[[ RECORDS FOR THIS TASK, beginning ]]

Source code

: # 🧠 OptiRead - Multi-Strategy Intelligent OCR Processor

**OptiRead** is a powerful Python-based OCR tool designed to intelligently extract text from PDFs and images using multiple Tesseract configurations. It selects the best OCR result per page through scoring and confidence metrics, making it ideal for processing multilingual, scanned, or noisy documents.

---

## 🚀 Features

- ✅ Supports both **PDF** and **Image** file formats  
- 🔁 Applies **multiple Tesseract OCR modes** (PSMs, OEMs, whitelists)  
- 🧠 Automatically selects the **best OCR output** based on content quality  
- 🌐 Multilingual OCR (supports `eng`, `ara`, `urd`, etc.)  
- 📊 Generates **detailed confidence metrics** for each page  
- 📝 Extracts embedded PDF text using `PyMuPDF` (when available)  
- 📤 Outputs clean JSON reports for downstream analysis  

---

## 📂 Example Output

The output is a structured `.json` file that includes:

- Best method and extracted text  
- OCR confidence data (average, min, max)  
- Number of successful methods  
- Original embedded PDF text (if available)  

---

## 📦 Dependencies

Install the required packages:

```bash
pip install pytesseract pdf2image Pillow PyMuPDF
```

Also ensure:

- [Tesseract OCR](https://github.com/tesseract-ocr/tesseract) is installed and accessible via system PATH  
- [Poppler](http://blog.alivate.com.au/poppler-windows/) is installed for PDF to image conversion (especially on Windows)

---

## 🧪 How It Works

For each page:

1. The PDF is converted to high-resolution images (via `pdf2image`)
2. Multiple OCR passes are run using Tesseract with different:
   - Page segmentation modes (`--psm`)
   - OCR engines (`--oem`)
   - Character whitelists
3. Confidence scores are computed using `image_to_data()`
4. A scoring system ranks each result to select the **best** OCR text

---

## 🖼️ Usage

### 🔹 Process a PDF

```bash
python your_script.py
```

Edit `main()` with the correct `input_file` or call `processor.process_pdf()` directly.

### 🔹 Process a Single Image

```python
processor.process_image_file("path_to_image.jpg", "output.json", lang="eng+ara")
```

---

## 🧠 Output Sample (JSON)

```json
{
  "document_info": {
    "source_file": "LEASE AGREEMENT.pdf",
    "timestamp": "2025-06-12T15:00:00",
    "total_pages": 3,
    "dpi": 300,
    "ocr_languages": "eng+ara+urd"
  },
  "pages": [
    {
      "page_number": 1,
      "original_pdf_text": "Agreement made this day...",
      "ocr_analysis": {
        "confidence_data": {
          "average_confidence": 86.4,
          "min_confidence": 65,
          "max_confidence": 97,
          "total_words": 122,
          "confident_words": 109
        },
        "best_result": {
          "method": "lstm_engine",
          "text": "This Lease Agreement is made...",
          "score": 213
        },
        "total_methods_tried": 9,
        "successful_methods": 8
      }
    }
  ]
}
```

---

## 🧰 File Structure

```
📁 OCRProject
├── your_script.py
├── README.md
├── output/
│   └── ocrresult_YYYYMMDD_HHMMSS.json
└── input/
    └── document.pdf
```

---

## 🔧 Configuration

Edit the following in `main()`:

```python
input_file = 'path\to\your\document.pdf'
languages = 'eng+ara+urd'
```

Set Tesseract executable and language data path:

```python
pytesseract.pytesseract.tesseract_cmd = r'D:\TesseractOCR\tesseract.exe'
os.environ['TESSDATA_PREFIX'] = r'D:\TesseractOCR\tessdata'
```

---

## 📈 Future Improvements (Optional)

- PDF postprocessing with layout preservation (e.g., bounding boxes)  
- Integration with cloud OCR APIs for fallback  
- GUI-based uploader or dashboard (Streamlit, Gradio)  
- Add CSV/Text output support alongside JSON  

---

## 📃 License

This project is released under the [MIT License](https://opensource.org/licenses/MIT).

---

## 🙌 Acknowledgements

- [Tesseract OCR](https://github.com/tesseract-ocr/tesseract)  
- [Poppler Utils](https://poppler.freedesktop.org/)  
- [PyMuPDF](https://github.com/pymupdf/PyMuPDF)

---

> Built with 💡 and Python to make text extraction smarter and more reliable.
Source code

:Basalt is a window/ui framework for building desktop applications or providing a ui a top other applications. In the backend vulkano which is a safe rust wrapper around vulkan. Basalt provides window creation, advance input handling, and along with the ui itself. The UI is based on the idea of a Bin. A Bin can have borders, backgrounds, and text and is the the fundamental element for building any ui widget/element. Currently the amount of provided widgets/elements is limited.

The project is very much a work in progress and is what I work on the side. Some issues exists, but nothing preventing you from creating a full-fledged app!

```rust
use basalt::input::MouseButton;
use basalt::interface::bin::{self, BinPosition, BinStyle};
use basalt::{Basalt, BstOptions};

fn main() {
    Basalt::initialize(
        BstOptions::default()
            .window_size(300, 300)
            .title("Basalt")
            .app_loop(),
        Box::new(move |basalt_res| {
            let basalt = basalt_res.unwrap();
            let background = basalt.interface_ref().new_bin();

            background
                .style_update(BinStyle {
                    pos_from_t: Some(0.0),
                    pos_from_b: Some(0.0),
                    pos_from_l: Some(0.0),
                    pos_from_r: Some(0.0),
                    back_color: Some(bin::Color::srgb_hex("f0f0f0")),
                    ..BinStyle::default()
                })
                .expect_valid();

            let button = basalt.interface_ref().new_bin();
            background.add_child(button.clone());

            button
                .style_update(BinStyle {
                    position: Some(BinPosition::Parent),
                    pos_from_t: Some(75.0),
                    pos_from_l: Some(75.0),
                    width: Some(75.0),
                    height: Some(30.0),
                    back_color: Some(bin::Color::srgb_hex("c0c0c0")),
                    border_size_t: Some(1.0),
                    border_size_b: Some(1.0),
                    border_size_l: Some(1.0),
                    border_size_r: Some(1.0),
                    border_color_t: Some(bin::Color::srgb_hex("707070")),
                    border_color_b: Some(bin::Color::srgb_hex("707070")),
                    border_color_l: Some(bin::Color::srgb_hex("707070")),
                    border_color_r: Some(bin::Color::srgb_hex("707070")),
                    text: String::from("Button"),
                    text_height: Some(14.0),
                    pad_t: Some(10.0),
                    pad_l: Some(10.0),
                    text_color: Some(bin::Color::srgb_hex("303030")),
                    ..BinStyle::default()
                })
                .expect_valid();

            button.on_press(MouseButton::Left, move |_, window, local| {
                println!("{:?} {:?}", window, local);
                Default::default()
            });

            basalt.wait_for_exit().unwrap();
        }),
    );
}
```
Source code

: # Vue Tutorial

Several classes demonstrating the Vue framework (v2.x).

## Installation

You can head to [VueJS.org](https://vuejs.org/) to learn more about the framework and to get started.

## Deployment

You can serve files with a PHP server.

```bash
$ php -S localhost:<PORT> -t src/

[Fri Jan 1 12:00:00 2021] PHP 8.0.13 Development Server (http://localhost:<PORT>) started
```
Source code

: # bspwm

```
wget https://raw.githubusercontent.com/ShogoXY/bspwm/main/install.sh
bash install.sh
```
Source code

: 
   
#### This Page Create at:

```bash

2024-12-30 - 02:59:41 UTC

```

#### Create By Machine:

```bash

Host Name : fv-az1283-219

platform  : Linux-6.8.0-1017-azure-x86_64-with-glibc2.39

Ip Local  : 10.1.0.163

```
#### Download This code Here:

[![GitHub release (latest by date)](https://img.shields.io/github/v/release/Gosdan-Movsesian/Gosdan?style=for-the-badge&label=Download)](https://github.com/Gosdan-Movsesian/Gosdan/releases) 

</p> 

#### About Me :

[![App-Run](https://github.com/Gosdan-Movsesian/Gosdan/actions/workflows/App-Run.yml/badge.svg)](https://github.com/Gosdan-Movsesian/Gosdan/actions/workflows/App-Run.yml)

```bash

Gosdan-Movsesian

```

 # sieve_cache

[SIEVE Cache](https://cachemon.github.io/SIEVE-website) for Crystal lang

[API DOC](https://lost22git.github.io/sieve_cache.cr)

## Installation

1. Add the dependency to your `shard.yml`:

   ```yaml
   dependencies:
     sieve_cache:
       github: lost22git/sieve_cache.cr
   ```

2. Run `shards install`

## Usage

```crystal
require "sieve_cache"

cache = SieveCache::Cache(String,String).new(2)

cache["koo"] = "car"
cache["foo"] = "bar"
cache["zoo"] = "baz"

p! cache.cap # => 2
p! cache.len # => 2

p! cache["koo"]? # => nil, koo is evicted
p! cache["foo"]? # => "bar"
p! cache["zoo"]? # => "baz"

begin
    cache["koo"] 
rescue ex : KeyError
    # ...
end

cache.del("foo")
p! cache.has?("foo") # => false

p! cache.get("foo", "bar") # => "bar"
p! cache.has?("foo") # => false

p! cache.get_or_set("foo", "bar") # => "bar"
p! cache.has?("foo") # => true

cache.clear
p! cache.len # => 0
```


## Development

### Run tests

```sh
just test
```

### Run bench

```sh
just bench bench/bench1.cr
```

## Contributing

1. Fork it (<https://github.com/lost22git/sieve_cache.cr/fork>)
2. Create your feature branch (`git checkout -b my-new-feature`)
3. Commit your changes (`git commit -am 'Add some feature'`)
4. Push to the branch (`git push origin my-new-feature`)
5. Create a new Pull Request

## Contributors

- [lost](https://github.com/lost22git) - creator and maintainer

[[ RECORDS FOR THIS TASK, end ]]

HOW TO COMPLETE THIS TASK >>
Take the lines from the start of the records through the line holding "- 🌐 Multilingual", both included, and please print them exactly, with nothing else.

ANSWER SECTION >>
Source code

: # 🧠 OptiRead - Multi-Strategy Intelligent OCR Processor

**OptiRead** is a powerful Python-based OCR tool designed to intelligently extract text from PDFs and images using multiple Tesseract configurations. It selects the best OCR result per page through scoring and confidence metrics, making it ideal for processing multilingual, scanned, or noisy documents.

---

## 🚀 Features

- ✅ Supports both **PDF** and **Image** file formats  
- 🔁 Applies **multiple Tesseract OCR modes** (PSMs, OEMs, whitelists)  
- 🧠 Automatically selects the **best OCR output** based on content quality  
- 🌐 Multilingual OCR (supports `eng`, `ara`, `urd`, etc.)  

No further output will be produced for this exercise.